[Rendered images with source text]

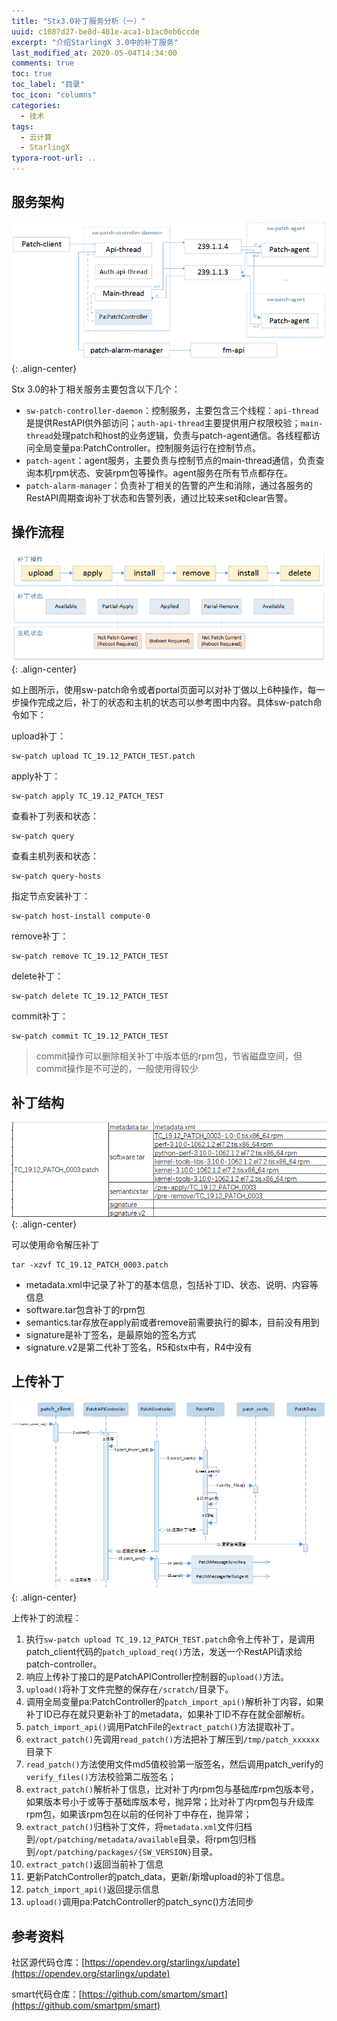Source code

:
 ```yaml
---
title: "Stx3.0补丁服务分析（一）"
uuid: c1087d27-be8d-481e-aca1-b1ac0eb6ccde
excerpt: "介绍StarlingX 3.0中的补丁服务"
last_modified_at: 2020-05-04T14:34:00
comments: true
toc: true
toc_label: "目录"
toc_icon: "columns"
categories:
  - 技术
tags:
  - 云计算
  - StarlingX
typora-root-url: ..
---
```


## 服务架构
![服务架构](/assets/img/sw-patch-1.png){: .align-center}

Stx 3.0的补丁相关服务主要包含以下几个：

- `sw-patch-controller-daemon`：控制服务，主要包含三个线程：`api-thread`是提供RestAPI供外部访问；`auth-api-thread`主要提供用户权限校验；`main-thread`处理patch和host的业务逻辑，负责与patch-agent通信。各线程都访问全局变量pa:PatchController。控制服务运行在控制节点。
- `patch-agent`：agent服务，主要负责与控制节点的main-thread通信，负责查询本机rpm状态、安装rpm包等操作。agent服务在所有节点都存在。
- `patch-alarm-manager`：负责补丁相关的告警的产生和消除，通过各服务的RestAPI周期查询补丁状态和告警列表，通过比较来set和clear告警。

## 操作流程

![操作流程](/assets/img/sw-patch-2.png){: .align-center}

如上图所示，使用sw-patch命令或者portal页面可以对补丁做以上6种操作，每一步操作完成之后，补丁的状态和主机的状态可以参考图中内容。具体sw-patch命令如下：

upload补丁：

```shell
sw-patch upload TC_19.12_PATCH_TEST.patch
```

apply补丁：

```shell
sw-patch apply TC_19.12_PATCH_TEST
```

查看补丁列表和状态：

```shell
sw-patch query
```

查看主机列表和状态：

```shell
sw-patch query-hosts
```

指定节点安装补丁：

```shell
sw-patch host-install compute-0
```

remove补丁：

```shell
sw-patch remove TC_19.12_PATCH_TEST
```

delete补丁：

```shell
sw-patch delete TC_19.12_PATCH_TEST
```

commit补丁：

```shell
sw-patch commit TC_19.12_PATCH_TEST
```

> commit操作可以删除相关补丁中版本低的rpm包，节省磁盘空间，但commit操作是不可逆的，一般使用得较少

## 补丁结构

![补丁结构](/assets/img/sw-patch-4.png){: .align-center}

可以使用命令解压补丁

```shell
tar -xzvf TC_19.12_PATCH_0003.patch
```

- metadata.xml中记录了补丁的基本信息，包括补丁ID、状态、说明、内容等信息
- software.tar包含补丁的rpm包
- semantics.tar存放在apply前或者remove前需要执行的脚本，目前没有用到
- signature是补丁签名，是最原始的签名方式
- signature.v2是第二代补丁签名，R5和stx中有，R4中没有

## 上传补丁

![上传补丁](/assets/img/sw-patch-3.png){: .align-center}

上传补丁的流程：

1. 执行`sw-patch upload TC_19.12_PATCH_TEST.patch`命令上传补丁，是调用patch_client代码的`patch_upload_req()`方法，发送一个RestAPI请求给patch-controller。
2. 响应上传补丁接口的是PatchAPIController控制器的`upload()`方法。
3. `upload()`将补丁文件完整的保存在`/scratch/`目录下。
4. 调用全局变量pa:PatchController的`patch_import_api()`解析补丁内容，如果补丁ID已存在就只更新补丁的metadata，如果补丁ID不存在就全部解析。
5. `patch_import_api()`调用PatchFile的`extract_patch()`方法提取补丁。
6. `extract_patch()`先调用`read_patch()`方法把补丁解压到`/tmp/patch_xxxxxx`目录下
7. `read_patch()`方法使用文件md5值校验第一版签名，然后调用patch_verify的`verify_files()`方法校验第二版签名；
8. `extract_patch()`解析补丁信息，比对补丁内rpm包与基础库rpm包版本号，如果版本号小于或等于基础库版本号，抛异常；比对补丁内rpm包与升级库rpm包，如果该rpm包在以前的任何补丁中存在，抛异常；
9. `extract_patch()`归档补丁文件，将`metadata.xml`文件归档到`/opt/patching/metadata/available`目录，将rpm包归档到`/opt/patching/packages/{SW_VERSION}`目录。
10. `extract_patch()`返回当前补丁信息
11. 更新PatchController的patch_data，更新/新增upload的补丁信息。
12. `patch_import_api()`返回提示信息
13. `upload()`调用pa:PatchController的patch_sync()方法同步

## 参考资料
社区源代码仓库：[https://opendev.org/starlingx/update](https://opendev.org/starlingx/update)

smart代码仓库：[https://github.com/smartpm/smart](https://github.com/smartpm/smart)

**WHAT TO WORK ON**
Leaving the pictures out, write out every entry exactly.

**SOLUTION FOR THIS PROBLEM**
Source code

:
 ```yaml
---
title: "Stx3.0补丁服务分析（一）"
uuid: c1087d27-be8d-481e-aca1-b1ac0eb6ccde
excerpt: "介绍StarlingX 3.0中的补丁服务"
last_modified_at: 2020-05-04T14:34:00
comments: true
toc: true
toc_label: "目录"
toc_icon: "columns"
categories:
  - 技术
tags:
  - 云计算
  - StarlingX
typora-root-url: ..
---
```


## 服务架构
![服务架构](/assets/img/sw-patch-1.png){: .align-center}

Stx 3.0的补丁相关服务主要包含以下几个：

- `sw-patch-controller-daemon`：控制服务，主要包含三个线程：`api-thread`是提供RestAPI供外部访问；`auth-api-thread`主要提供用户权限校验；`main-thread`处理patch和host的业务逻辑，负责与patch-agent通信。各线程都访问全局变量pa:PatchController。控制服务运行在控制节点。
- `patch-agent`：agent服务，主要负责与控制节点的main-thread通信，负责查询本机rpm状态、安装rpm包等操作。agent服务在所有节点都存在。
- `patch-alarm-manager`：负责补丁相关的告警的产生和消除，通过各服务的RestAPI周期查询补丁状态和告警列表，通过比较来set和clear告警。

## 操作流程

![操作流程](/assets/img/sw-patch-2.png){: .align-center}

如上图所示，使用sw-patch命令或者portal页面可以对补丁做以上6种操作，每一步操作完成之后，补丁的状态和主机的状态可以参考图中内容。具体sw-patch命令如下：

upload补丁：

```shell
sw-patch upload TC_19.12_PATCH_TEST.patch
```

apply补丁：

```shell
sw-patch apply TC_19.12_PATCH_TEST
```

查看补丁列表和状态：

```shell
sw-patch query
```

查看主机列表和状态：

```shell
sw-patch query-hosts
```

指定节点安装补丁：

```shell
sw-patch host-install compute-0
```

remove补丁：

```shell
sw-patch remove TC_19.12_PATCH_TEST
```

delete补丁：

```shell
sw-patch delete TC_19.12_PATCH_TEST
```

commit补丁：

```shell
sw-patch commit TC_19.12_PATCH_TEST
```

> commit操作可以删除相关补丁中版本低的rpm包，节省磁盘空间，但commit操作是不可逆的，一般使用得较少

## 补丁结构

![补丁结构](/assets/img/sw-patch-4.png){: .align-center}

可以使用命令解压补丁

```shell
tar -xzvf TC_19.12_PATCH_0003.patch
```

- metadata.xml中记录了补丁的基本信息，包括补丁ID、状态、说明、内容等信息
- software.tar包含补丁的rpm包
- semantics.tar存放在apply前或者remove前需要执行的脚本，目前没有用到
- signature是补丁签名，是最原始的签名方式
- signature.v2是第二代补丁签名，R5和stx中有，R4中没有

## 上传补丁

![上传补丁](/assets/img/sw-patch-3.png){: .align-center}

上传补丁的流程：

1. 执行`sw-patch upload TC_19.12_PATCH_TEST.patch`命令上传补丁，是调用patch_client代码的`patch_upload_req()`方法，发送一个RestAPI请求给patch-controller。
2. 响应上传补丁接口的是PatchAPIController控制器的`upload()`方法。
3. `upload()`将补丁文件完整的保存在`/scratch/`目录下。
4. 调用全局变量pa:PatchController的`patch_import_api()`解析补丁内容，如果补丁ID已存在就只更新补丁的metadata，如果补丁ID不存在就全部解析。
5. `patch_import_api()`调用PatchFile的`extract_patch()`方法提取补丁。
6. `extract_patch()`先调用`read_patch()`方法把补丁解压到`/tmp/patch_xxxxxx`目录下
7. `read_patch()`方法使用文件md5值校验第一版签名，然后调用patch_verify的`verify_files()`方法校验第二版签名；
8. `extract_patch()`解析补丁信息，比对补丁内rpm包与基础库rpm包版本号，如果版本号小于或等于基础库版本号，抛异常；比对补丁内rpm包与升级库rpm包，如果该rpm包在以前的任何补丁中存在，抛异常；
9. `extract_patch()`归档补丁文件，将`metadata.xml`文件归档到`/opt/patching/metadata/available`目录，将rpm包归档到`/opt/patching/packages/{SW_VERSION}`目录。
10. `extract_patch()`返回当前补丁信息
11. 更新PatchController的patch_data，更新/新增upload的补丁信息。
12. `patch_import_api()`返回提示信息
13. `upload()`调用pa:PatchController的patch_sync()方法同步

## 参考资料
社区源代码仓库：[https://opendev.org/starlingx/update](https://opendev.org/starlingx/update)

smart代码仓库：[https://github.com/smartpm/smart](https://github.com/smartpm/smart)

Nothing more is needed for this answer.